**How to complete this task:** Retype, exactly as they stand, the lines from the start of the data to the line that contains "八月壬辰，上次恩德山。皇子李胡生。", both ends included. Leave the pictures out.

**Data for review:**
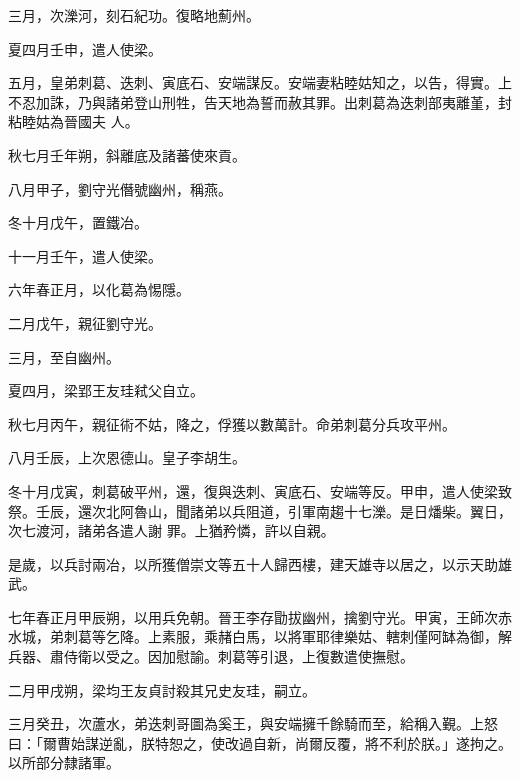 \begin{pinyinscope}
 三月，次濼河，刻石紀功。復略地薊州。



 夏四月壬申，遣人使梁。



 五月，皇弟刺葛、迭刺、寅底石、安端謀反。安端妻粘睦姑知之，以告，得實。上不忍加誅，乃與諸弟登山刑牲，告天地為誓而赦其罪。出刺葛為迭刺部夷離堇，封粘睦姑為晉國夫
 人。



 秋七月壬年朔，斜離底及諸蕃使來貢。



 八月甲子，劉守光僭號幽州，稱燕。



 冬十月戊午，置鐵冶。



 十一月壬午，遣人使梁。



 六年春正月，以化葛為惕隱。



 二月戊午，親征劉守光。



 三月，至自幽州。



 夏四月，梁郢王友珪弒父自立。



 秋七月丙午，親征術不姑，降之，俘獲以數萬計。命弟刺葛分兵攻平州。



 八月壬辰，上次恩德山。皇子李胡生。



 冬十月戊寅，刺葛破平州，還，復與迭刺、寅底石、安端等反。甲申，遣人使梁致祭。壬辰，還次北阿魯山，聞諸弟以兵阻道，引軍南趨十七濼。是日燔柴。翼日，次七渡河，諸弟各遣人謝
 罪。上猶矜憐，許以自親。



 是歲，以兵討兩冶，以所獲僧崇文等五十人歸西樓，建天雄寺以居之，以示天助雄武。



 七年春正月甲辰朔，以用兵免朝。晉王李存勖拔幽州，擒劉守光。甲寅，王師次赤水城，弟刺葛等乞降。上素服，乘赭白馬，以將軍耶律樂姑、轄刺僅阿缽為御，解兵器、肅侍衛以受之。因加慰諭。刺葛等引退，上復數遣使撫慰。



 二月甲戌朔，梁均王友貞討殺其兄史友珪，嗣立。



 三月癸丑，次蘆水，弟迭刺哥圖為奚王，與安端擁千餘騎而至，給稱入覲。上怒曰：「爾曹始謀逆亂，朕特恕之，使改過自新，尚爾反覆，將不利於朕。」遂拘之。以所部分隸諸軍。




\end{pinyinscope}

**Problem solution:**
 \begin{pinyinscope}
 三月，次濼河，刻石紀功。復略地薊州。



 夏四月壬申，遣人使梁。



 五月，皇弟刺葛、迭刺、寅底石、安端謀反。安端妻粘睦姑知之，以告，得實。上不忍加誅，乃與諸弟登山刑牲，告天地為誓而赦其罪。出刺葛為迭刺部夷離堇，封粘睦姑為晉國夫
 人。



 秋七月壬年朔，斜離底及諸蕃使來貢。



 八月甲子，劉守光僭號幽州，稱燕。



 冬十月戊午，置鐵冶。



 十一月壬午，遣人使梁。



 六年春正月，以化葛為惕隱。



 二月戊午，親征劉守光。



 三月，至自幽州。



 夏四月，梁郢王友珪弒父自立。



 秋七月丙午，親征術不姑，降之，俘獲以數萬計。命弟刺葛分兵攻平州。



 八月壬辰，上次恩德山。皇子李胡生。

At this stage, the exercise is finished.